Swedish football club

Hovshaga AIF is a Swedish football club located in Växjö in Växjö Municipality, Kronoberg County.

==Background==
Hovshaga AIF (abbreviated as HAIF) is one of Småland's biggest sporting clubs and is based at the Hagavallen and Hovshaga sports hall. HAIF is active in football, bandy, floorball and tennis. There is also a table tennis section that is dormant at the moment.

The football club currently plays in Division 4 Sydvästra Småland which is the sixth tier of Swedish football. They play their home matches at the Hagavallen in Växjö.

The club is affiliated to Smålands Fotbollförbund.
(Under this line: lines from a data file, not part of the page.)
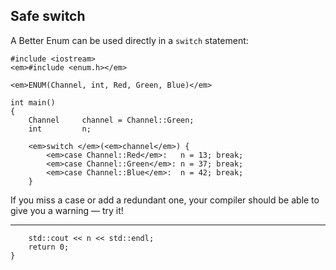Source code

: ## Safe switch

A Better Enum can be used directly in a `switch` statement:

    #include <iostream>
    <em>#include <enum.h></em>

    <em>ENUM(Channel, int, Red, Green, Blue)</em>

    int main()
    {
        Channel     channel = Channel::Green;
        int         n;

        <em>switch </em>(<em>channel</em>) {
            <em>case Channel::Red</em>:   n = 13; break;
            <em>case Channel::Green</em>: n = 37; break;
            <em>case Channel::Blue</em>:  n = 42; break;
        }

If you miss a case or add a redundant one, your compiler should be able to give
you a warning &mdash; try it!

---

        std::cout << n << std::endl;
        return 0;
    }
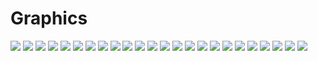 # Graphics
<img src="https://i.imgur.com/Bn1NOKq.jpeg" width="auto">
<img src="https://i.imgur.com/oqMEwdk.jpeg" width="auto">

<img src="https://i.imgur.com/OTtmfdL.jpeg" width="auto">
<img src="https://i.imgur.com/tl5uF0O.jpeg" width="auto">
<img src="https://i.imgur.com/asfVqi5.png" width="auto">

<img src="https://i.imgur.com/HY9pCFO.jpeg" width="auto">
<img src="https://i.imgur.com/9PG4HJC.jpeg" width="auto">

<img src="https://i.imgur.com/fHtWsnU.jpeg" width="auto">
<img src="https://i.imgur.com/KLFdwKR.jpeg" width="auto">

<img src="https://i.imgur.com/YoviYef.jpeg" width="auto">
<img src="https://i.imgur.com/uJZmINy.jpeg" width="auto">

<img src="https://i.imgur.com/9YTOaKy.jpeg" width="auto">
<img src="https://i.imgur.com/D8wehEh.jpeg" width="auto">

<img src="https://i.imgur.com/XVWWZiF.jpg" width="auto">
<img src="https://i.imgur.com/1KFkLeJ.jpg" width="auto">

<img src="https://i.imgur.com/ZFJLazO.jpg" width="auto">
<img src="https://i.imgur.com/2f5f6kA.jpg" width="auto">

<img src="https://i.imgur.com/0uNQxkr.jpg" width="auto">
<img src="https://i.imgur.com/3peLJTp.jpg" width="auto">

<img src="https://i.imgur.com/cJvkNsX.jpg" width="auto">
<img src="https://i.imgur.com/GmPrCid.jpg" width="auto">

<img src="https://i.imgur.com/HGoePlE.png" width="auto">
<img src="https://i.imgur.com/fsCKcnT.png" width="auto">

<img src="https://i.imgur.com/5DLYpj3.jpeg" width="auto">
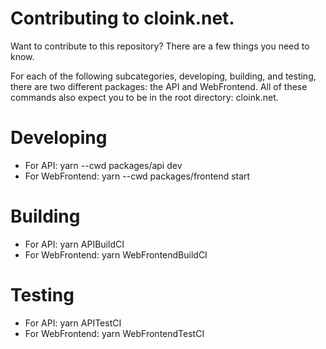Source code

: # Contributing to cloink.net.

Want to contribute to this repository? There are a few things you need to know.  

For each of the following subcategories, developing, building, and testing, there are two different packages: the API and WebFrontend. All of these commands also expect you to be in the root directory: cloink.net.

# Developing

* For API: yarn --cwd packages/api dev
* For WebFrontend: yarn --cwd packages/frontend start

# Building

* For API: yarn APIBuildCI
* For WebFrontend: yarn WebFrontendBuildCI

# Testing

* For API: yarn APITestCI
* For WebFrontend: yarn WebFrontendTestCI
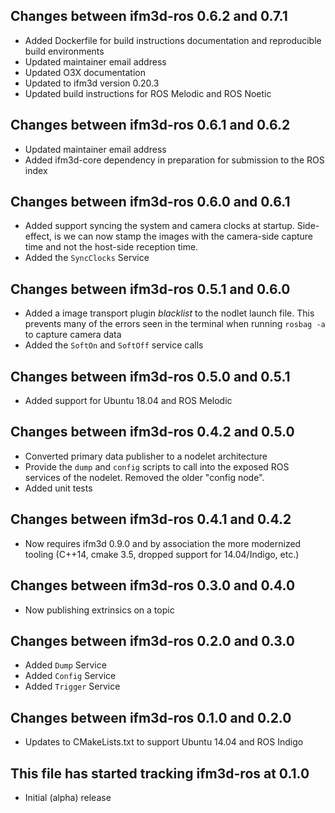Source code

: ## Changes between ifm3d-ros 0.6.2 and 0.7.1

* Added Dockerfile for build instructions documentation and reproducible build environments
* Updated maintainer email address
* Updated O3X documentation
* Updated to ifm3d version 0.20.3
* Updated build instructions for ROS Melodic and ROS Noetic

## Changes between ifm3d-ros 0.6.1 and 0.6.2

* Updated maintainer email address
* Added ifm3d-core dependency in preparation for submission to the ROS index

## Changes between ifm3d-ros 0.6.0 and 0.6.1

* Added support syncing the system and camera clocks at startup. Side-effect,
  is we can now stamp the images with the camera-side capture time and not the
  host-side reception time.
* Added the `SyncClocks` Service

## Changes between ifm3d-ros 0.5.1 and 0.6.0

* Added a image transport plugin _blacklist_ to the nodlet launch file. This
  prevents many of the errors seen in the terminal when running `rosbag -a` to
  capture camera data
* Added the `SoftOn` and `SoftOff` service calls

## Changes between ifm3d-ros 0.5.0 and 0.5.1

* Added support for Ubuntu 18.04 and ROS Melodic

## Changes between ifm3d-ros 0.4.2 and 0.5.0
* Converted primary data publisher to a nodelet architecture
* Provide the `dump` and `config` scripts to call into the exposed ROS services
  of the nodelet. Removed the older "config node".
* Added unit tests

## Changes between ifm3d-ros 0.4.1 and 0.4.2
* Now requires ifm3d 0.9.0 and by association the more modernized tooling
  (C++14, cmake 3.5, dropped support for 14.04/Indigo, etc.)

## Changes between ifm3d-ros 0.3.0 and 0.4.0

* Now publishing extrinsics on a topic

## Changes between ifm3d-ros 0.2.0 and 0.3.0

* Added `Dump` Service
* Added `Config` Service
* Added `Trigger` Service

## Changes between ifm3d-ros 0.1.0 and 0.2.0

* Updates to CMakeLists.txt to support Ubuntu 14.04 and ROS Indigo

## This file has started tracking ifm3d-ros at 0.1.0

* Initial (alpha) release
The record for most appearances are held by Robin Backström which entered his 13th season in the club (2013) with 197 games for the first team.

==Season to season==

| Season | Level | Division | Section | Position | Movements |
|---|---|---|---|---|---|
| 1999 | Tier 7 | Division 6 | Värend | 10th |  |
| 2000 | Tier 7 | Division 6 | Värend | 7th |  |
| 2001 | Tier 7 | Division 6 | Alvesta | 7th |  |
| 2002 | Tier 7 | Division 6 | Värend | 2nd |  |
| 2003 | Tier 7 | Division 6 | Värend | 1st | Promoted |
| 2004 | Tier 6 | Division 5 | Småland Södra | 4th |  |
| 2005 | Tier 6 | Division 5 | Småland Södra | 3rd |  |
| 2006* | Tier 7 | Division 5 | Småland Södra | 7th |  |
| 2007 | Tier 7 | Division 5 | Småland Södra | 5th |  |
| 2008 | Tier 7 | Division 5 | Småland Södra | 6th |  |
| 2009 | Tier 7 | Division 5 | Småland Södra | 3rd |  |
| 2010 | Tier 7 | Division 5 | Småland Södra | 2nd | Promotion Playoffs – Promoted |
| 2011 | Tier 6 | Division 4 | Småland Sydvästra | 1st | Promoted |
| 2012 | Tier 6 | Division 4 Elit | Småland Västra | 7th |  |

- League restructuring in 2006 resulted in a new division being created at Tier 3 and subsequent divisions dropping a level.